La Suisse veut exporter son CO2 en Norvège // Switzerland wants to export its CO2 to Norway

Dans une note publiée le 17 juin 2016, j’abordais le projet CarbFix lancé en Islande à côté d’une centrale géothermique dans la périphérie de Reykjavik. Cette centrale exploite une source de vapeur produite par le magma à faible profondeur, en sachant que du CO2 et des gaz soufrés d’origine volcanique sont émis en même temps que la vapeur. Le but est de capter le gaz et de le réinjecter dans le sous-sol. Vous pourrez lire cette note en cliquant sur ce lien :

https://claudegrandpeyvolcansetglaciers.com/2016/06/17/islande-de-la-geothermie-au-stockage-du-co2-iceland-from-geothermal-energy-to-the-storage-of-co2/

La Suisse s’intéresse elle aussi au stockage du gaz carbonique.
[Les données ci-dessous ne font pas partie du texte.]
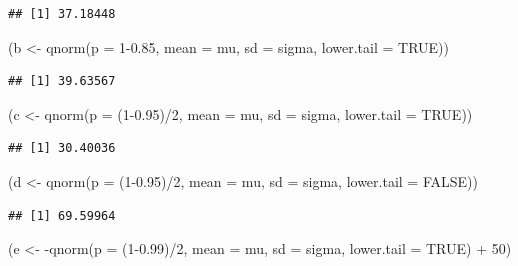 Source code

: \documentclass[
]{book}
\newenvironment{Shaded}{\begin{snugshade}}{\end{snugshade}}
\newcommand{\AttributeTok}[1]{\textcolor[rgb]{0.77,0.63,0.00}{#1}}
\newcommand{\ConstantTok}[1]{\textcolor[rgb]{0.00,0.00,0.00}{#1}}
\newcommand{\DecValTok}[1]{\textcolor[rgb]{0.00,0.00,0.81}{#1}}
\newcommand{\FloatTok}[1]{\textcolor[rgb]{0.00,0.00,0.81}{#1}}
\newcommand{\FunctionTok}[1]{\textcolor[rgb]{0.00,0.00,0.00}{#1}}
\newcommand{\NormalTok}[1]{#1}
\newcommand{\OtherTok}[1]{\textcolor[rgb]{0.56,0.35,0.01}{#1}}
\newcommand{\SpecialCharTok}[1]{\textcolor[rgb]{0.00,0.00,0.00}{#1}}
\begin{document}
\begin{verbatim}
## [1] 37.18448
\end{verbatim}

\begin{Shaded}
\begin{Highlighting}[]
\NormalTok{(b }\OtherTok{\textless{}{-}} \FunctionTok{qnorm}\NormalTok{(}\AttributeTok{p =} \DecValTok{1}\FloatTok{{-}0.85}\NormalTok{, }\AttributeTok{mean =}\NormalTok{ mu, }\AttributeTok{sd =}\NormalTok{ sigma, }\AttributeTok{lower.tail =} \ConstantTok{TRUE}\NormalTok{))}
\end{Highlighting}
\end{Shaded}

\begin{verbatim}
## [1] 39.63567
\end{verbatim}

\begin{Shaded}
\begin{Highlighting}[]
\NormalTok{(c }\OtherTok{\textless{}{-}} \FunctionTok{qnorm}\NormalTok{(}\AttributeTok{p =}\NormalTok{ (}\DecValTok{1}\FloatTok{{-}0.95}\NormalTok{)}\SpecialCharTok{/}\DecValTok{2}\NormalTok{, }\AttributeTok{mean =}\NormalTok{ mu, }\AttributeTok{sd =}\NormalTok{ sigma, }\AttributeTok{lower.tail =} \ConstantTok{TRUE}\NormalTok{))}
\end{Highlighting}
\end{Shaded}

\begin{verbatim}
## [1] 30.40036
\end{verbatim}

\begin{Shaded}
\begin{Highlighting}[]
\NormalTok{(d }\OtherTok{\textless{}{-}} \FunctionTok{qnorm}\NormalTok{(}\AttributeTok{p =}\NormalTok{ (}\DecValTok{1}\FloatTok{{-}0.95}\NormalTok{)}\SpecialCharTok{/}\DecValTok{2}\NormalTok{, }\AttributeTok{mean =}\NormalTok{ mu, }\AttributeTok{sd =}\NormalTok{ sigma, }\AttributeTok{lower.tail =} \ConstantTok{FALSE}\NormalTok{))}
\end{Highlighting}
\end{Shaded}

\begin{verbatim}
## [1] 69.59964
\end{verbatim}

\begin{Shaded}
\begin{Highlighting}[]
\NormalTok{(e }\OtherTok{\textless{}{-}} \SpecialCharTok{{-}}\FunctionTok{qnorm}\NormalTok{(}\AttributeTok{p =}\NormalTok{ (}\DecValTok{1}\FloatTok{{-}0.99}\NormalTok{)}\SpecialCharTok{/}\DecValTok{2}\NormalTok{, }\AttributeTok{mean =}\NormalTok{ mu, }\AttributeTok{sd =}\NormalTok{ sigma, }\AttributeTok{lower.tail =} \ConstantTok{TRUE}\NormalTok{) }\SpecialCharTok{+} \DecValTok{50}\NormalTok{)}
\end{Highlighting}
\end{Shaded}
\end{document}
C’est ainsi que les usines de retraitement des déchets appellent la Confédération à créer un vaste réseau de pipelines pour exporter leur CO2 vers la Norvège, où il serait stocké dans d’anciens gisements de gaz naturel sous la mer du Nord.
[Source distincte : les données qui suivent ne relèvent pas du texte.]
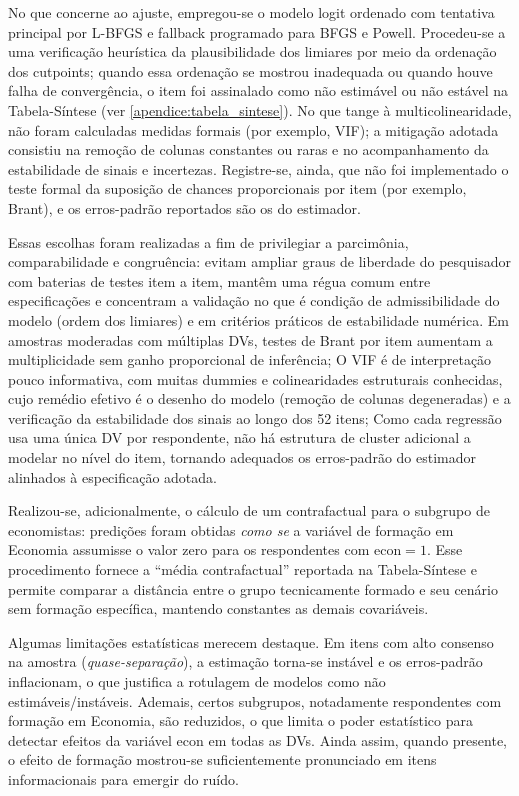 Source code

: No que concerne ao ajuste, empregou-se o modelo logit ordenado com tentativa principal por L-BFGS e fallback programado para BFGS e Powell. Procedeu-se a uma verificação heurística da plausibilidade dos limiares por meio da ordenação dos cutpoints; quando essa ordenação se mostrou inadequada ou quando houve falha de convergência, o item foi assinalado como não estimável ou não estável na Tabela-Síntese (ver \autoref{apendice:tabela_sintese}). No que tange à multicolinearidade, não foram calculadas medidas formais (por exemplo, VIF); a mitigação adotada consistiu na remoção de colunas constantes ou raras e no acompanhamento da estabilidade de sinais e incertezas. Registre-se, ainda, que não foi implementado o teste formal da suposição de chances proporcionais por item (por exemplo, Brant), e os erros-padrão reportados são os do estimador. 

Essas escolhas foram realizadas a fim de privilegiar a parcimônia, comparabilidade e congruência: evitam ampliar graus de liberdade do pesquisador com baterias de testes item a item, mantêm uma régua comum entre especificações e concentram a validação no que é condição de admissibilidade do modelo (ordem dos limiares) e em critérios práticos de estabilidade numérica. Em amostras moderadas com múltiplas DVs, testes de Brant por item aumentam a multiplicidade sem ganho proporcional de inferência; O VIF é de interpretação pouco informativa, com muitas dummies e colinearidades estruturais conhecidas, cujo remédio efetivo é o desenho do modelo (remoção de colunas degeneradas) e a verificação da estabilidade dos sinais ao longo dos 52 itens; Como cada regressão usa uma única DV por respondente, não há estrutura de cluster adicional a modelar no nível do item, tornando adequados os erros-padrão do estimador alinhados à especificação adotada.

Realizou-se, adicionalmente, o cálculo de um contrafactual para o subgrupo de economistas: predições foram obtidas \textit{como se} a variável de formação em Economia assumisse o valor zero para os respondentes com \(\mathrm{econ}=1\). Esse procedimento fornece a ``média contrafactual'' reportada na Tabela-Síntese e permite comparar a distância entre o grupo tecnicamente formado e seu cenário sem formação específica, mantendo constantes as demais covariáveis.

Algumas limitações estatísticas merecem destaque. Em itens com alto consenso na amostra (\textit{quase-separação}), a estimação torna-se instável e os erros-padrão inflacionam, o que justifica a rotulagem de modelos como não estimáveis/instáveis. Ademais, certos subgrupos, notadamente respondentes com formação em Economia, são reduzidos, o que limita o poder estatístico para detectar efeitos da variável \(\mathrm{econ}\) em todas as DVs. Ainda assim, quando presente, o efeito de formação mostrou-se suficientemente pronunciado em itens informacionais para emergir do ruído.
Les 30 usines suisses de retraitement des déchets produisent chacune plus de 100 000 tonnes de CO2 par an. Deux d’entre elles, celle de Monthey (Valais) et de Linth (Glaris), ont lancé des projets pilotes visant à éliminer ces émissions et elles veulent piéger le gaz carbonique à l’aide de filtres.

Les 30 usines suisses de traitement des déchets rejettent plus de 4 millions de tonnes de CO2 par an, soit 4,5% des émissions totales de la Suisse. Par le passé, des canalisations évacuaient et traitaient les eaux usées. Aujourd’hui, il serait souhaitable de créer un réseau pour évacuer le CO2. Ce réseau pourrait être relié à d’autres grands émetteurs de CO2 comme les cimenteries ou l’industrie chimique. Selon le président de l’Association suisse des exploitants d’installations de traitement des déchets (ASED),« sans capture du CO2 à grande échelle, nous ne parviendrons pas à atteindre les engagements pris dans le cadre de l’accord de Paris. »
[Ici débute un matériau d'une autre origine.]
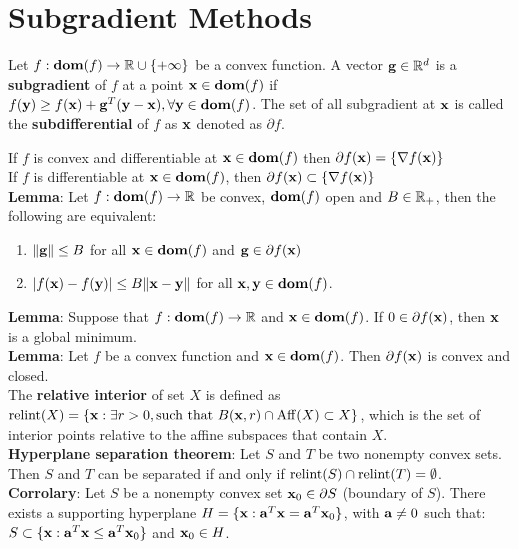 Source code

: \section{Subgradient Methods}
\begin{framed}
    Let $f : \textbf{dom}(f) \rightarrow \mathbb{R} \cup \{+\infty\}$ be a convex function. A vector $\mathbf{g} \in \mathbb{R}^d$ is a \textbf{subgradient} of $f$ at a point $\mathbf{x} \in \textbf{dom}(f)$ if $f(\mathbf{y}) \geq f(\mathbf{x}) + \mathbf{g}^T (\mathbf{y} - \mathbf{x}), \forall \mathbf{y} \in \textbf{dom}(f)$. The set of all subgradient at $\mathbf{x}$ is called the \textbf{subdifferential} of $f$ as $\mathbf{x}$ denoted as $\partial f$.
\end{framed}
If $f$ is convex and differentiable at $\mathbf{x} \in \textbf{dom}(f)$ then $\partial f(\mathbf{x}) = \{ \nabla f(\mathbf{x})\}$ \\
If $f$ is differentiable at $\mathbf{x} \in \textbf{dom}(f)$, then $\partial f(\mathbf{x}) \subset \{ \nabla f(\mathbf{x})\}$ \\
\textbf{Lemma}: Let $f: \textbf{dom}(f) \rightarrow \mathbb{R}$ be convex, $\textbf{dom}(f)$ open and $B \in \mathbb{R}_{+}$, then the following are equivalent:
\begin{enumerate}[label=(\roman*)]    
    \itemsep0em
    \item $\norm{\mathbf{g}} \leq B$ for all $\mathbf{x} \in \textbf{dom}(f)$ and $\mathbf{g} \in \partial f(\mathbf{x})$ \\
    \item  $\abs{f(\mathbf{x}) - f(\mathbf{y})} \leq B \norm{\mathbf{x} - \mathbf{y}}$ for all $\mathbf{x}, \mathbf{y} \in \textbf{dom}(f)$.
\end{enumerate}
\textbf{Lemma}: Suppose that $f : \textbf{dom}(f) \rightarrow \mathbb{R}$ and $\mathbf{x} \in \textbf{dom}(f)$. If $0 \in \partial f(\mathbf{x})$, then $\mathbf{x}$ is a global minimum. \\
\textbf{Lemma}: Let $f$ be a convex function and $\mathbf{x} \in \textbf{dom}(f)$. Then $\partial f(\mathbf{x})$ is convex and closed. \\
The \textbf{relative interior} of set $X$ is defined as $\mathrm{relint}(X) = \{\mathbf{x} : \exists r > 0, \text{such that } B(\mathbf{x}, r) \cap \mathrm{Aff}(X) \subset X\}$, which is the set of interior points relative to the affine subspaces that contain $X$. \\
\textbf{Hyperplane separation theorem}: Let $S$ and $T$ be two nonempty convex sets. Then $S$ and $T$ can be separated if and only if $\mathrm{relint}(S) \cap \mathrm{relint}(T) = \emptyset$. \\
\textbf{Corrolary}: Let $S$ be a nonempty convex set $\mathbf{x}_0 \in \partial S$ (boundary of $S$). There exists a supporting hyperplane $H = \{\mathbf{x} : \mathbf{a}^T \mathbf{x} = \mathbf{a}^T \mathbf{x}_0\}$, with $\mathbf{a} \neq 0$ such that: $S \subset \{ \mathbf{x} : \mathbf{a}^T \mathbf{x} \leq \mathbf{a}^T \mathbf{x}_0\}$ and $\mathbf{x}_0  \in H$. \\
Comme la Suisse ne dispose pas de capacité de stockage suffisante, les incinérateurs veulent relier leurs usines à un réseau de pipelines qui permettrait d’exporter ce gaz carbonique vers le nord de l’Europe et plus particulièrement la Norvège. Le pays stocke déjà avec succès du CO2 dans d’anciens gisements de gaz naturel sous la mer du Nord depuis 1996 et il s’apprête d’ici 2024 à ouvrir de nouveaux réservoirs pour y enfouir du CO2 européen.

L’enfouissement du CO2 dans des couches géologiques profondes est toutefois contesté. Selon Greenpeace, « il n’est pas encore prouvé que le CO2 qu’on envoie dans ces couches géologiques y reste; on n’est pas sûr qu’il n’y ait pas de fuite. Or, du CO2 qui s’échapperait dans la mer mettrait en danger l’écosystème marin. »

Malgré ces risques, la Confédération helvétique a déjà assuré son soutien au projet des usines d’incinération.

Exporter du CO2 à l’étranger est toutefois aujourd’hui encore interdit. Pour que la Suisse puisse stocker son CO2 sous la mer, elle devra ratifier les modifications de la Convention de Londres, un accord international qui protège les mers de la pollution.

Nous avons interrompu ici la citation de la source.